Hamlet in South Buckinghamshire, England

Cadsden is a hamlet in South Buckinghamshire, England, two miles north east of Princes Risborough. At the time of the 2011 Census, the population of the hamlet was included in the civil parish of Lacey Green.

== History ==
The origin of the name is doubtful and it is unknown when it was first used. If it dates back to Anglo-Saxon times, when most of the other local place names first appeared, it probably meant 'valley frequented by wild cats'.

It is said that in 1643 a wake was held in Cadsden for John Hampden by his beloved Greencoats, whilst escorting his body back to the family home at Great Hampden from Thame, where he died following the Battle of Chalgrove Field.

On 30 January 1943 a Royal Air Force (RAF) Avro Anson Mk1 serial no.

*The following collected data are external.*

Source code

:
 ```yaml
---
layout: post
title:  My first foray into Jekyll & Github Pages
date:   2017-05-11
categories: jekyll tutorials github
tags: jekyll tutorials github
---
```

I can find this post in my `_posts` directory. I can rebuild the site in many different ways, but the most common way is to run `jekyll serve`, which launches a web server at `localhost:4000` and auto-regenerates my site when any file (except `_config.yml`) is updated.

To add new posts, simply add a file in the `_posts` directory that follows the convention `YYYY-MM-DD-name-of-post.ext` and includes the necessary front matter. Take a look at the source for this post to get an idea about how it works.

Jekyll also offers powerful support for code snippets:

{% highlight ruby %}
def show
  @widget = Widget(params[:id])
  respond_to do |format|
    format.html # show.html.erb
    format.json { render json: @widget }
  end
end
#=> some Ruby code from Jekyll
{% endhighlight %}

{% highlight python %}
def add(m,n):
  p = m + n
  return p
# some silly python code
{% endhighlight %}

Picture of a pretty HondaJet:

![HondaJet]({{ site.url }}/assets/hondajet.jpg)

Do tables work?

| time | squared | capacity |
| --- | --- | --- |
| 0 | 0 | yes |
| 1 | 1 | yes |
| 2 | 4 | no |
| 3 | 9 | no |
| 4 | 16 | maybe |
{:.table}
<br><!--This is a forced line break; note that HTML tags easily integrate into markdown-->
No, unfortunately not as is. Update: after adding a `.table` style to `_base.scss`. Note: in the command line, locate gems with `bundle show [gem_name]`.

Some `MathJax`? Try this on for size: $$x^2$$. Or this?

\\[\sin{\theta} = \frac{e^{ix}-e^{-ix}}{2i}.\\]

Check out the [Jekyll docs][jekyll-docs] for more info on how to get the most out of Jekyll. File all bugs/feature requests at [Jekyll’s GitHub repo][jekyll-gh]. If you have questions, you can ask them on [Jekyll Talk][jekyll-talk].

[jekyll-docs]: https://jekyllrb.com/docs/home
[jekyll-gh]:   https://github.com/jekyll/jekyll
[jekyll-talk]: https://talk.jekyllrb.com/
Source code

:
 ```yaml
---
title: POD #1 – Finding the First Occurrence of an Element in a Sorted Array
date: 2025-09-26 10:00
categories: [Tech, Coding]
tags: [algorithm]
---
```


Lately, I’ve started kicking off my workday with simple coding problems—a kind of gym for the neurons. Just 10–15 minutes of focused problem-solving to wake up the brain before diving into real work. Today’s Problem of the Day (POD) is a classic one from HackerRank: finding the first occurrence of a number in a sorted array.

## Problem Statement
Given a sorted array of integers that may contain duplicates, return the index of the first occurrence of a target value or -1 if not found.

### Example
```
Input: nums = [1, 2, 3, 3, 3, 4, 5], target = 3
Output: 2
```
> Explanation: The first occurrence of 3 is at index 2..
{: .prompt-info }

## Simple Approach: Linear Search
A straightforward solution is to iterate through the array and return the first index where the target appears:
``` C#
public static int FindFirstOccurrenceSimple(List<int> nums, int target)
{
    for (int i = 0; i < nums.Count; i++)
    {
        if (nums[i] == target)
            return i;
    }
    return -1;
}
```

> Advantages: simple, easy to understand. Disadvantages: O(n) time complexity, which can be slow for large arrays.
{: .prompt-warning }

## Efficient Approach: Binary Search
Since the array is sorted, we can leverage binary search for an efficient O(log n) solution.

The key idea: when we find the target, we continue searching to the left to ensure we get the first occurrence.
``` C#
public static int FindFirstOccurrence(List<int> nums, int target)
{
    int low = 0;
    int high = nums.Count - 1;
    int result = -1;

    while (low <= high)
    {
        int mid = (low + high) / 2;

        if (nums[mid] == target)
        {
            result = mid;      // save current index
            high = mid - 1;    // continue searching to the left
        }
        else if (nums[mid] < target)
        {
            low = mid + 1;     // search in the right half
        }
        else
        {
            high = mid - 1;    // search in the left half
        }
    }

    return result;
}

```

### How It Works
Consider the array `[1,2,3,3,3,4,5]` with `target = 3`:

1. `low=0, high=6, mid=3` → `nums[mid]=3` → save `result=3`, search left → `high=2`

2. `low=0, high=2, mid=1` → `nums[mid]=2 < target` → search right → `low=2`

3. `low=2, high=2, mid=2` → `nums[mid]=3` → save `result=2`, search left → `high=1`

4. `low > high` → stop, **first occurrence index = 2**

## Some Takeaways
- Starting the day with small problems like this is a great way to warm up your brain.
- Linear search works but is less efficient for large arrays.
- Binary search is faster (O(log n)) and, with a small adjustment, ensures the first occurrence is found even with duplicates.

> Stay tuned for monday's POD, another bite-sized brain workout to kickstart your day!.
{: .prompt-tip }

L7964 was on a Night Navigation Training exercise from the Central School of Navigation, flying from RAF Cranage, Cheshire. The weather conditions were poor and at 0250 hours the Anson crashed at Longdown Farm in Cadsden, killing all four crew members.

== Transport ==

The railway service in the area was improved in 2011 with the Chiltern Mainline project. The two nearest mainline railway stations are Princes Risborough (2 miles) and Great Missenden (9 miles), with a branchline station at Monks Risborough (1 mile).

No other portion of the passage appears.